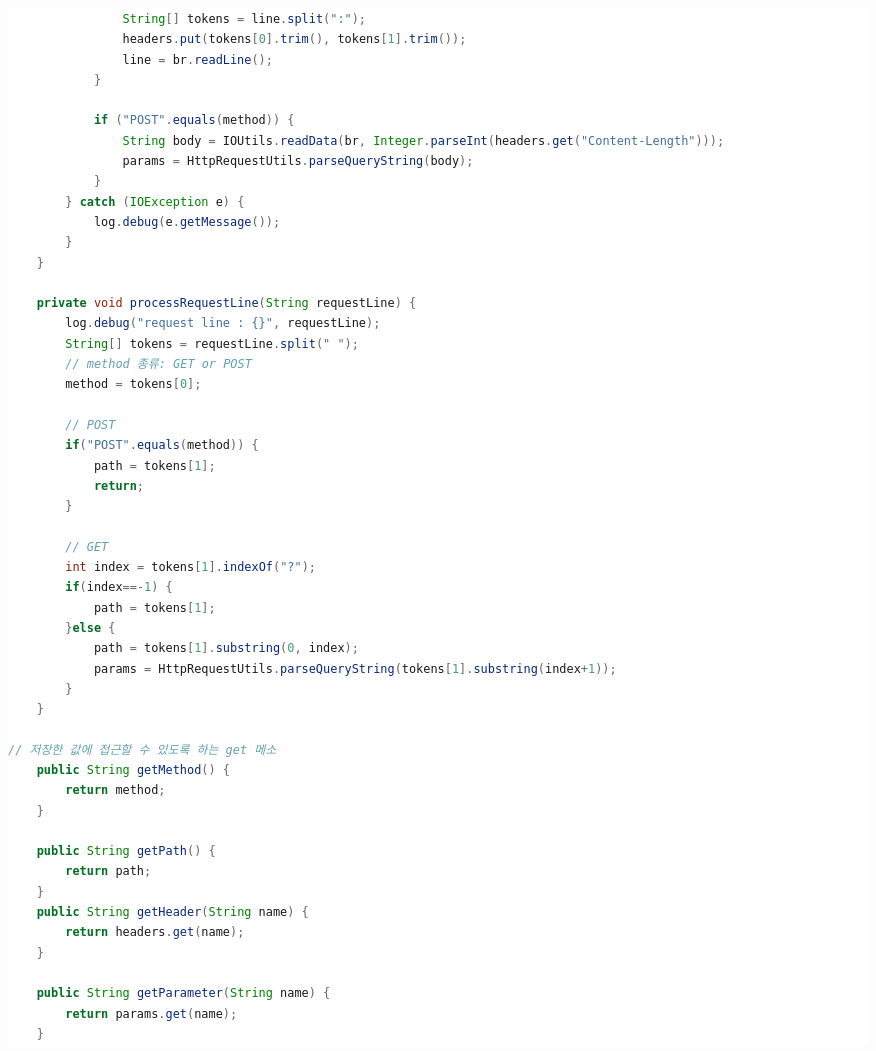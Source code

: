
 ```java
				String[] tokens = line.split(":");
				headers.put(tokens[0].trim(), tokens[1].trim());
				line = br.readLine();
			}
			
			if ("POST".equals(method)) {
				String body = IOUtils.readData(br, Integer.parseInt(headers.get("Content-Length")));
				params = HttpRequestUtils.parseQueryString(body);
			}
		} catch (IOException e) {
			log.debug(e.getMessage());
		}
	}
	
	private void processRequestLine(String requestLine) {
		log.debug("request line : {}", requestLine);
		String[] tokens = requestLine.split(" ");
		// method 종류: GET or POST
		method = tokens[0];
		
		// POST
		if("POST".equals(method)) {
			path = tokens[1];
			return;
		}
		
		// GET
		int index = tokens[1].indexOf("?");
		if(index==-1) {
			path = tokens[1];
		}else {
			path = tokens[1].substring(0, index);
			params = HttpRequestUtils.parseQueryString(tokens[1].substring(index+1));
		}
	}
	
// 저장한 값에 접근할 수 있도록 하는 get 메소 
	public String getMethod() {
		return method;
	}
	
	public String getPath() {
		return path;
	}
	public String getHeader(String name) {
		return headers.get(name);
	}
	
	public String getParameter(String name) {
		return params.get(name);
	}
```
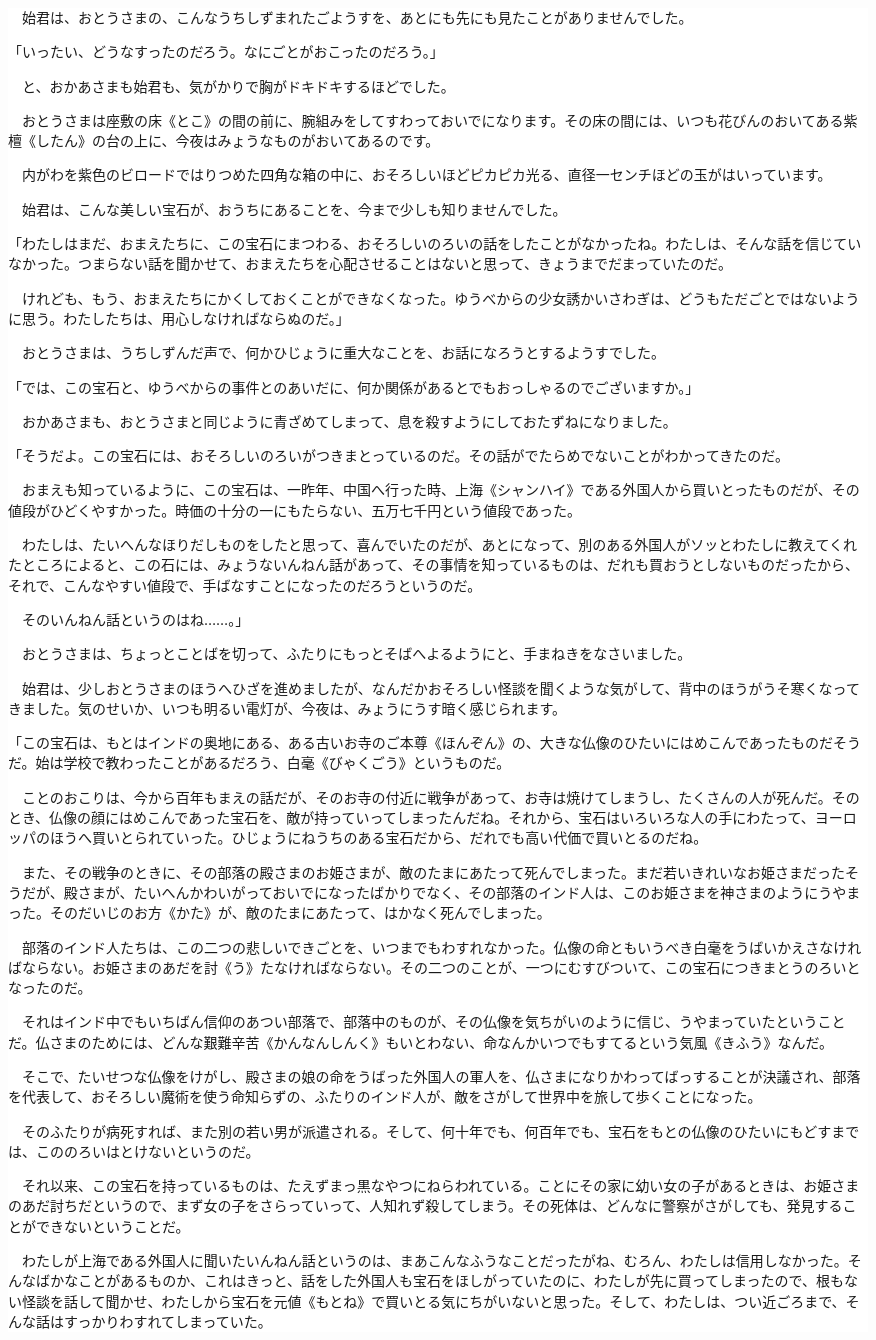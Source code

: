 　始君は、おとうさまの、こんなうちしずまれたごようすを、あとにも先にも見たことがありませんでした。

「いったい、どうなすったのだろう。なにごとがおこったのだろう。」

　と、おかあさまも始君も、気がかりで胸がドキドキするほどでした。

　おとうさまは座敷の床《とこ》の間の前に、腕組みをしてすわっておいでになります。その床の間には、いつも花びんのおいてある紫檀《したん》の台の上に、今夜はみょうなものがおいてあるのです。

　内がわを紫色のビロードではりつめた四角な箱の中に、おそろしいほどピカピカ光る、直径一センチほどの玉がはいっています。

　始君は、こんな美しい宝石が、おうちにあることを、今まで少しも知りませんでした。

「わたしはまだ、おまえたちに、この宝石にまつわる、おそろしいのろいの話をしたことがなかったね。わたしは、そんな話を信じていなかった。つまらない話を聞かせて、おまえたちを心配させることはないと思って、きょうまでだまっていたのだ。

　けれども、もう、おまえたちにかくしておくことができなくなった。ゆうべからの少女誘かいさわぎは、どうもただごとではないように思う。わたしたちは、用心しなければならぬのだ。」

　おとうさまは、うちしずんだ声で、何かひじょうに重大なことを、お話になろうとするようすでした。

「では、この宝石と、ゆうべからの事件とのあいだに、何か関係があるとでもおっしゃるのでございますか。」

　おかあさまも、おとうさまと同じように青ざめてしまって、息を殺すようにしておたずねになりました。

「そうだよ。この宝石には、おそろしいのろいがつきまとっているのだ。その話がでたらめでないことがわかってきたのだ。

　おまえも知っているように、この宝石は、一昨年、中国へ行った時、上海《シャンハイ》である外国人から買いとったものだが、その値段がひどくやすかった。時価の十分の一にもたらない、五万七千円という値段であった。

　わたしは、たいへんなほりだしものをしたと思って、喜んでいたのだが、あとになって、別のある外国人がソッとわたしに教えてくれたところによると、この石には、みょうないんねん話があって、その事情を知っているものは、だれも買おうとしないものだったから、それで、こんなやすい値段で、手ばなすことになったのだろうというのだ。

　そのいんねん話というのはね……。」

　おとうさまは、ちょっとことばを切って、ふたりにもっとそばへよるようにと、手まねきをなさいました。

　始君は、少しおとうさまのほうへひざを進めましたが、なんだかおそろしい怪談を聞くような気がして、背中のほうがうそ寒くなってきました。気のせいか、いつも明るい電灯が、今夜は、みょうにうす暗く感じられます。

「この宝石は、もとはインドの奥地にある、ある古いお寺のご本尊《ほんぞん》の、大きな仏像のひたいにはめこんであったものだそうだ。始は学校で教わったことがあるだろう、白毫《びゃくごう》というものだ。

　ことのおこりは、今から百年もまえの話だが、そのお寺の付近に戦争があって、お寺は焼けてしまうし、たくさんの人が死んだ。そのとき、仏像の顔にはめこんであった宝石を、敵が持っていってしまったんだね。それから、宝石はいろいろな人の手にわたって、ヨーロッパのほうへ買いとられていった。ひじょうにねうちのある宝石だから、だれでも高い代価で買いとるのだね。

　また、その戦争のときに、その部落の殿さまのお姫さまが、敵のたまにあたって死んでしまった。まだ若いきれいなお姫さまだったそうだが、殿さまが、たいへんかわいがっておいでになったばかりでなく、その部落のインド人は、このお姫さまを神さまのようにうやまった。そのだいじのお方《かた》が、敵のたまにあたって、はかなく死んでしまった。

　部落のインド人たちは、この二つの悲しいできごとを、いつまでもわすれなかった。仏像の命ともいうべき白毫をうばいかえさなければならない。お姫さまのあだを討《う》たなければならない。その二つのことが、一つにむすびついて、この宝石につきまとうのろいとなったのだ。

　それはインド中でもいちばん信仰のあつい部落で、部落中のものが、その仏像を気ちがいのように信じ、うやまっていたということだ。仏さまのためには、どんな艱難辛苦《かんなんしんく》もいとわない、命なんかいつでもすてるという気風《きふう》なんだ。

　そこで、たいせつな仏像をけがし、殿さまの娘の命をうばった外国人の軍人を、仏さまになりかわってばっすることが決議され、部落を代表して、おそろしい魔術を使う命知らずの、ふたりのインド人が、敵をさがして世界中を旅して歩くことになった。

　そのふたりが病死すれば、また別の若い男が派遣される。そして、何十年でも、何百年でも、宝石をもとの仏像のひたいにもどすまでは、こののろいはとけないというのだ。

　それ以来、この宝石を持っているものは、たえずまっ黒なやつにねらわれている。ことにその家に幼い女の子があるときは、お姫さまのあだ討ちだというので、まず女の子をさらっていって、人知れず殺してしまう。その死体は、どんなに警察がさがしても、発見することができないということだ。

　わたしが上海である外国人に聞いたいんねん話というのは、まあこんなふうなことだったがね、むろん、わたしは信用しなかった。そんなばかなことがあるものか、これはきっと、話をした外国人も宝石をほしがっていたのに、わたしが先に買ってしまったので、根もない怪談を話して聞かせ、わたしから宝石を元値《もとね》で買いとる気にちがいないと思った。そして、わたしは、つい近ごろまで、そんな話はすっかりわすれてしまっていた。
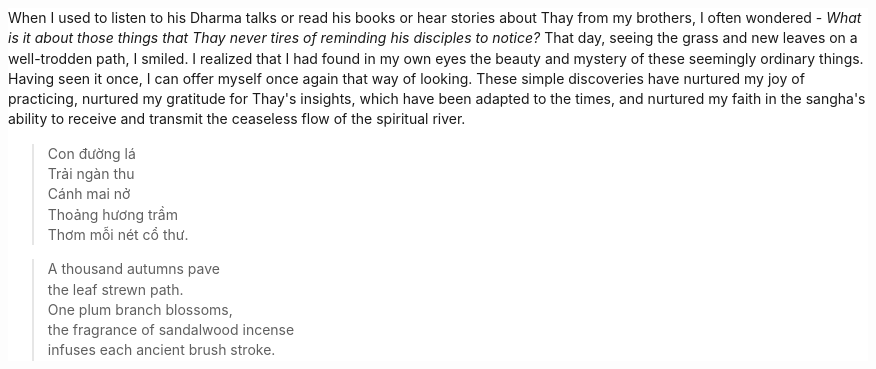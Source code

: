 When I used to listen to his Dharma talks or read his books or hear stories about Thay from my brothers, I often wondered - *What is it about those things that Thay never tires of reminding his disciples to notice?* That day, seeing the grass and new leaves on a well-trodden path, I smiled. I realized that I had found in my own eyes the beauty and mystery of these seemingly ordinary things. Having seen it once, I can offer myself once again that way of looking. These simple discoveries have nurtured my joy of practicing, nurtured my gratitude for Thay's insights, which have been adapted to the times, and nurtured my faith in the sangha's ability to receive and transmit the ceaseless flow of the spiritual river.

> Con đường lá<br/>
> Trải ngàn thu<br/>
> Cánh mai nở<br/>
> Thoảng hương trầm<br/>
> Thơm mỗi nét cổ thư.

> A thousand autumns pave<br/>
> the leaf strewn path.<br/>
> One plum branch blossoms,<br/>
> the fragrance of sandalwood incense<br/>
> infuses each ancient brush stroke.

**Task instructions**
Everything above from the line with "おとうさまは、うちしずんだ声" to the line with "おまえも知っているように、こ", both included, must be repeated exactly, and nothing outside that range.

**Answer section**
　おとうさまは、うちしずんだ声で、何かひじょうに重大なことを、お話になろうとするようすでした。

「では、この宝石と、ゆうべからの事件とのあいだに、何か関係があるとでもおっしゃるのでございますか。」

　おかあさまも、おとうさまと同じように青ざめてしまって、息を殺すようにしておたずねになりました。

「そうだよ。この宝石には、おそろしいのろいがつきまとっているのだ。その話がでたらめでないことがわかってきたのだ。

　おまえも知っているように、この宝石は、一昨年、中国へ行った時、上海《シャンハイ》である外国人から買いとったものだが、その値段がひどくやすかった。時価の十分の一にもたらない、五万七千円という値段であった。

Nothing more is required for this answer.